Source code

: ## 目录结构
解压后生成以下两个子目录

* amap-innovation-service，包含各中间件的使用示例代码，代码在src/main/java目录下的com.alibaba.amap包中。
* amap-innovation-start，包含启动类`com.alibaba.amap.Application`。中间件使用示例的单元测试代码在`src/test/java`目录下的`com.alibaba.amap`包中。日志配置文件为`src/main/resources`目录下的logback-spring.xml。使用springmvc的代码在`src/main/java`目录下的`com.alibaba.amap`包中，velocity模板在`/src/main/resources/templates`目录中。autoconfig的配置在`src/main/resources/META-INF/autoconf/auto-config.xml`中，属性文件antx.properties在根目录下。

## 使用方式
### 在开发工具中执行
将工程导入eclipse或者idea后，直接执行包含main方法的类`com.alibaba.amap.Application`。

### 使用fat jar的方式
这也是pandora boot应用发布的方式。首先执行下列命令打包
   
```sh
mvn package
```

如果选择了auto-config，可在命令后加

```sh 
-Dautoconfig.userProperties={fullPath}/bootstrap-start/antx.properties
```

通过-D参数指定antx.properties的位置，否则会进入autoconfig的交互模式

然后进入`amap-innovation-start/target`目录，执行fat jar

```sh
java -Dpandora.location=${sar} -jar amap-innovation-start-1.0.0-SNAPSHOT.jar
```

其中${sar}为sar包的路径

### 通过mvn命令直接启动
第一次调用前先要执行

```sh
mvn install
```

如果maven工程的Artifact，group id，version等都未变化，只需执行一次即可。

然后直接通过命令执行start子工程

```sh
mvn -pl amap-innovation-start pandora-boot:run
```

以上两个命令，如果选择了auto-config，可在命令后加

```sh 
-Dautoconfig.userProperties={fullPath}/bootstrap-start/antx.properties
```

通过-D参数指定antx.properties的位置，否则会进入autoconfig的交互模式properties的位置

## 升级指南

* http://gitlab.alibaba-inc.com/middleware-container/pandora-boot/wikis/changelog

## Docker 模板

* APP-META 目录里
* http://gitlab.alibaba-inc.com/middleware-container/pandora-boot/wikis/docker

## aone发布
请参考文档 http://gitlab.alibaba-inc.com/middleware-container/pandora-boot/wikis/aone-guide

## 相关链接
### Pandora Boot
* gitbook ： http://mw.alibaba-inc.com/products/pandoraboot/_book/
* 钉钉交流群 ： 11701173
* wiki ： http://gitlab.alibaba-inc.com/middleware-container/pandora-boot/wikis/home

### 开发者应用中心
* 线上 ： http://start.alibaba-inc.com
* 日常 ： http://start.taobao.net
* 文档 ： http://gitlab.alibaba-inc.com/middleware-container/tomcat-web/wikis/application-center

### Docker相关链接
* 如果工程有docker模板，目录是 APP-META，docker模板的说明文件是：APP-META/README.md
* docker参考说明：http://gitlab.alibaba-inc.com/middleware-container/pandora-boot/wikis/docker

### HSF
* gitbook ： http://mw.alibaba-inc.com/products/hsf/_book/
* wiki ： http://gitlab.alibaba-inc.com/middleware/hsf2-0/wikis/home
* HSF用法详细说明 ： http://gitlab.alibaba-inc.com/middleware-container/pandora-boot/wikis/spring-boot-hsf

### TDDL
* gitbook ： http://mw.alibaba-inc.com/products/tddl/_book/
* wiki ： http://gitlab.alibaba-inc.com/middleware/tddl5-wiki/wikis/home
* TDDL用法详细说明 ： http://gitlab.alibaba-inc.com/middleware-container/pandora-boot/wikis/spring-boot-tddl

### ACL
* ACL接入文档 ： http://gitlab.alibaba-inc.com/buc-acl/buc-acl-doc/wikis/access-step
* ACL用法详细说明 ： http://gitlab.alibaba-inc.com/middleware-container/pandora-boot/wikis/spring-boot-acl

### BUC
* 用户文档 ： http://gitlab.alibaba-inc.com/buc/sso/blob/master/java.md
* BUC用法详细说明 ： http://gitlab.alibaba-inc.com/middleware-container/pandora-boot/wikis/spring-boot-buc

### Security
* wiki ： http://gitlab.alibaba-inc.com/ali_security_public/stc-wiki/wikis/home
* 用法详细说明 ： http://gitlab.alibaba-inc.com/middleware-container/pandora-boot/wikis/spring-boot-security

> [YOUR OBJECTIVE]
With every line intact, reproduce the listing verbatim.

> [ANSWER BELOW]
Source code

: ## 目录结构
解压后生成以下两个子目录

* amap-innovation-service，包含各中间件的使用示例代码，代码在src/main/java目录下的com.alibaba.amap包中。
* amap-innovation-start，包含启动类`com.alibaba.amap.Application`。中间件使用示例的单元测试代码在`src/test/java`目录下的`com.alibaba.amap`包中。日志配置文件为`src/main/resources`目录下的logback-spring.xml。使用springmvc的代码在`src/main/java`目录下的`com.alibaba.amap`包中，velocity模板在`/src/main/resources/templates`目录中。autoconfig的配置在`src/main/resources/META-INF/autoconf/auto-config.xml`中，属性文件antx.properties在根目录下。

## 使用方式
### 在开发工具中执行
将工程导入eclipse或者idea后，直接执行包含main方法的类`com.alibaba.amap.Application`。

### 使用fat jar的方式
这也是pandora boot应用发布的方式。首先执行下列命令打包
   
```sh
mvn package
```

如果选择了auto-config，可在命令后加

```sh 
-Dautoconfig.userProperties={fullPath}/bootstrap-start/antx.properties
```

通过-D参数指定antx.properties的位置，否则会进入autoconfig的交互模式

然后进入`amap-innovation-start/target`目录，执行fat jar

```sh
java -Dpandora.location=${sar} -jar amap-innovation-start-1.0.0-SNAPSHOT.jar
```

其中${sar}为sar包的路径

### 通过mvn命令直接启动
第一次调用前先要执行

```sh
mvn install
```

如果maven工程的Artifact，group id，version等都未变化，只需执行一次即可。

然后直接通过命令执行start子工程

```sh
mvn -pl amap-innovation-start pandora-boot:run
```

以上两个命令，如果选择了auto-config，可在命令后加

```sh 
-Dautoconfig.userProperties={fullPath}/bootstrap-start/antx.properties
```

通过-D参数指定antx.properties的位置，否则会进入autoconfig的交互模式properties的位置

## 升级指南

* http://gitlab.alibaba-inc.com/middleware-container/pandora-boot/wikis/changelog

## Docker 模板

* APP-META 目录里
* http://gitlab.alibaba-inc.com/middleware-container/pandora-boot/wikis/docker

## aone发布
请参考文档 http://gitlab.alibaba-inc.com/middleware-container/pandora-boot/wikis/aone-guide

## 相关链接
### Pandora Boot
* gitbook ： http://mw.alibaba-inc.com/products/pandoraboot/_book/
* 钉钉交流群 ： 11701173
* wiki ： http://gitlab.alibaba-inc.com/middleware-container/pandora-boot/wikis/home

### 开发者应用中心
* 线上 ： http://start.alibaba-inc.com
* 日常 ： http://start.taobao.net
* 文档 ： http://gitlab.alibaba-inc.com/middleware-container/tomcat-web/wikis/application-center

### Docker相关链接
* 如果工程有docker模板，目录是 APP-META，docker模板的说明文件是：APP-META/README.md
* docker参考说明：http://gitlab.alibaba-inc.com/middleware-container/pandora-boot/wikis/docker

### HSF
* gitbook ： http://mw.alibaba-inc.com/products/hsf/_book/
* wiki ： http://gitlab.alibaba-inc.com/middleware/hsf2-0/wikis/home
* HSF用法详细说明 ： http://gitlab.alibaba-inc.com/middleware-container/pandora-boot/wikis/spring-boot-hsf

### TDDL
* gitbook ： http://mw.alibaba-inc.com/products/tddl/_book/
* wiki ： http://gitlab.alibaba-inc.com/middleware/tddl5-wiki/wikis/home
* TDDL用法详细说明 ： http://gitlab.alibaba-inc.com/middleware-container/pandora-boot/wikis/spring-boot-tddl

### ACL
* ACL接入文档 ： http://gitlab.alibaba-inc.com/buc-acl/buc-acl-doc/wikis/access-step
* ACL用法详细说明 ： http://gitlab.alibaba-inc.com/middleware-container/pandora-boot/wikis/spring-boot-acl

### BUC
* 用户文档 ： http://gitlab.alibaba-inc.com/buc/sso/blob/master/java.md
* BUC用法详细说明 ： http://gitlab.alibaba-inc.com/middleware-container/pandora-boot/wikis/spring-boot-buc

### Security
* wiki ： http://gitlab.alibaba-inc.com/ali_security_public/stc-wiki/wikis/home
* 用法详细说明 ： http://gitlab.alibaba-inc.com/middleware-container/pandora-boot/wikis/spring-boot-security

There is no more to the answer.